The dos and don'ts of sharenting: Protecting your child's privacy online
Living in the age of social media has made life a lot easier when it comes to treasuring memories.
From posting first birthday celebrations to latest snaps of your children on holiday, in the digital era you can keep friends, family and loved ones in the loop with just a few taps – plus, there’s no risk of misplacing photos stored in the cloud like physical prints.
Yet, due to the now-common cultural practice of sharing our lives online, these once-private moments become readily available for public consumption, which limits your control the audience viewing what you post.
A range of bloggers, influencers and creators have taken advantage of the desire for behind-the-scenes glimpses of ‘normal’ or ‘relatable’ life, and many families have also gained popularity on social media.
Some accounts based on videos parents and their children have more than 30 million followers and garner massive engagement, while popular family influencers can earn millions from their content.
However, famous or not, chronically oversharing your children (dubbed ‘sharenting’) comes with its risks, such as making your kids more vulnerable to identify theft and privacy problems.
Your child doesn’t need to be popular on TikTok or Instagram to be exposed to harm either. The average child has their image shared on social media 1,300 times before the age of 13, so it’s on us as adults to be mindful of minors’ privacy.
At the end of the day, the permanence of the internet means that not all unwanted content can be simply vanished later on. Even if you delete images and videos later on, digital footprints remain and are easily retrieved.
What may seem like a harmless snapshot can come back to haunt your child later in life (can you imagine your formative years being broadcast to everyone you know?) so it’s important to limit what you show the world.
However, if you take precautions, it’s still possible to enjoy the ease and freedom social media offers when it comes to creating and sharing memories.
Gareth Chadwick, Head of Marketing at My 1st Years, shares his top tips to safely share your little ones with family and friends online.
Limit confidential information
‘With the world of social media constantly evolving, sharenting can be dangerous if parents are not posting responsibly,’ says Gareth.
He advises ‘not to post anything which people could use to identify your child or their whereabouts.’
This includes school uniforms, bus routes, or even items you may not have noticed, such as textbooks or school notebooks scattered in the background.
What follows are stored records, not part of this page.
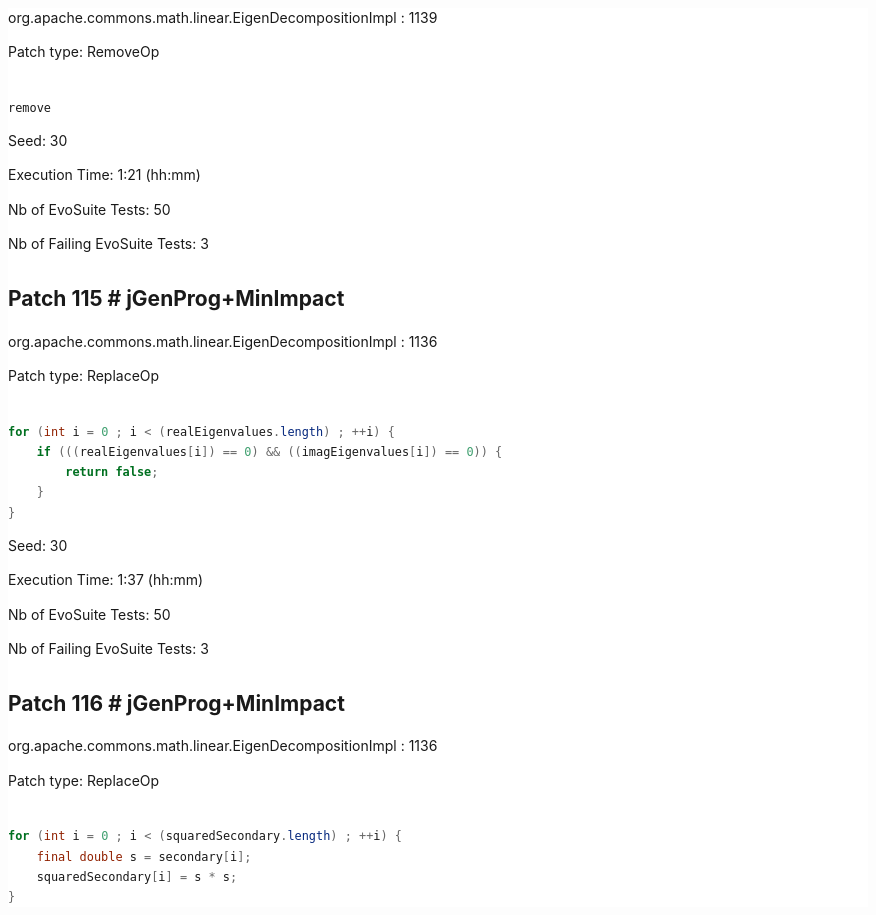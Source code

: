 org.apache.commons.math.linear.EigenDecompositionImpl : 1139

Patch type: RemoveOp

```Java

remove

```


Seed: 30

Execution Time: 1:21 (hh:mm) 

Nb of EvoSuite Tests: 50

Nb of Failing EvoSuite Tests: 3



## Patch 115 #  jGenProg+MinImpact 

org.apache.commons.math.linear.EigenDecompositionImpl : 1136

Patch type: ReplaceOp

```Java

for (int i = 0 ; i < (realEigenvalues.length) ; ++i) {
	if (((realEigenvalues[i]) == 0) && ((imagEigenvalues[i]) == 0)) {
		return false;
	} 
}

```


Seed: 30

Execution Time: 1:37 (hh:mm) 

Nb of EvoSuite Tests: 50

Nb of Failing EvoSuite Tests: 3



## Patch 116 #  jGenProg+MinImpact 

org.apache.commons.math.linear.EigenDecompositionImpl : 1136

Patch type: ReplaceOp

```Java

for (int i = 0 ; i < (squaredSecondary.length) ; ++i) {
	final double s = secondary[i];
	squaredSecondary[i] = s * s;
}

```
Make social media accounts private
Each milestone in your child’s life is so important, and will contain memories you want to hold onto forever.
Sharing photos on social media to keep followers up to date is popular, but it’s best to keep your accounts private to prevent any unwarranted behaviour.
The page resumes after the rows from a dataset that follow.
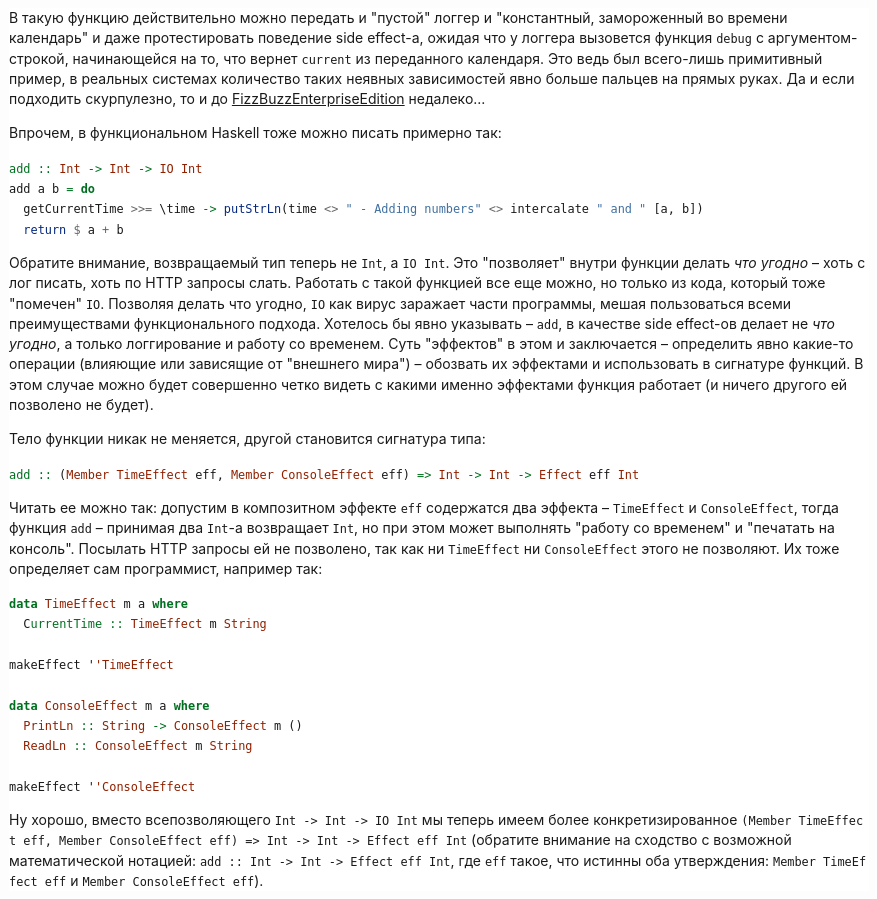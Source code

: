 В такую функцию действительно можно передать и "пустой" логгер и "константный, замороженный во времени календарь" и даже протестировать поведение side effect-а, ожидая что у логгера вызовется функция `debug` с аргументом-строкой, начинающейся на то, что вернет `current` из переданного календаря. Это ведь был всего-лишь примитивный пример, в реальных системах количество таких неявных зависимостей явно больше пальцев на прямых руках. Да и если подходить скурпулезно, то и до [FizzBuzzEnterpriseEdition](https://github.com/EnterpriseQualityCoding/FizzBuzzEnterpriseEdition) недалеко...

Впрочем, в функциональном Haskell тоже можно писать примерно так:

```haskell
add :: Int -> Int -> IO Int
add a b = do
  getCurrentTime >>= \time -> putStrLn(time <> " - Adding numbers" <> intercalate " and " [a, b])
  return $ a + b
```

Обратите внимание, возвращаемый тип теперь не `Int`, а `IO Int`. Это "позволяет" внутри функции делать *что угодно* – хоть с лог писать, хоть по HTTP запросы слать. Работать с такой функцией все еще можно, но только из кода, который тоже "помечен" `IO`. Позволяя делать что угодно, `IO` как вирус заражает части программы, мешая пользоваться всеми преимуществами функционального подхода. Хотелось бы явно указывать – `add`, в качестве side effect-ов делает не *что угодно*, а только логгирование и работу со временем. Суть "эффектов" в этом и заключается – определить явно какие-то операции (влияющие или зависящие от "внешнего мира") – обозвать их эффектами и использовать в сигнатуре функций. В этом случае можно будет совершенно четко видеть с какими именно эффектами функция работает (и ничего другого ей позволено не будет).

Тело функции никак не меняется, другой становится сигнатура типа:

```haskell
add :: (Member TimeEffect eff, Member ConsoleEffect eff) => Int -> Int -> Effect eff Int
```

Читать ее можно так: допустим в композитном эффекте `eff` содержатся два эффекта – `TimeEffect` и `ConsoleEffect`, тогда функция `add` – принимая два `Int`-а возвращает `Int`, но при этом может выполнять "работу со временем" и "печатать на консоль". Посылать HTTP запросы ей не позволено, так как ни `TimeEffect` ни `ConsoleEffect` этого не позволяют. Их тоже определяет сам программист, например так:

```haskell
data TimeEffect m a where
  СurrentTime :: TimeEffect m String

makeEffect ''TimeEffect

data ConsoleEffect m a where
  PrintLn :: String -> ConsoleEffect m ()
  ReadLn :: ConsoleEffect m String

makeEffect ''ConsoleEffect
```

Ну хорошо, вместо всепозволяющего `Int -> Int -> IO Int` мы теперь имеем более конкретизированное `(Member TimeEffect eff, Member ConsoleEffect eff) => Int -> Int -> Effect eff Int` (обратите внимание на сходство с возможной математической нотацией: `add :: Int -> Int -> Effect eff Int`, где `eff` такое, что истинны оба утверждения: `Member TimeEffect eff` и `Member ConsoleEffect eff`).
Not only that, but Gareth advises to ‘ensure that you add people you personally know, and have verified everyone who is viewing your posts.’
Never share photos of other people’s children without their parent’s consent
This goes without saying, but make sure you don’t post other children, as you don’t know what their parents think about sharing posts online.
If in doubt, make sure you ask, or try to avoid such situations in the first place.
‘It’s very possible to share images and videos of your family online safely,’ says Gareth.
‘If you’re concerned about who may be able to view the content, consider setting up a private Whatsapp chat or email group. Or, even go old school and send some printed pictures in the post.’
Avoid anything potentially damaging
Children of social media oversharers have claimed their parents publicised things they wish they hadn’t, like the mommy blogger who posted about her daughter’s first period. Although she may not have intended to humiliate and upset, that was the outcome.
Even lighthearted content can be problematic; this 12-year-old’s story of a friend who was mortified when her parents joked online that she was drinking, for example.
Before your child is old enough to offer consent, err on the side of caution. Steer clear of anything you wouldn’t share with a stranger IRL; no intimate details or embarrassing photos.
When they are able to vocalise their feelings, ask them before posting. This gives your child agency over how they’re presented and lets them know you value their wellbeing over social media clout.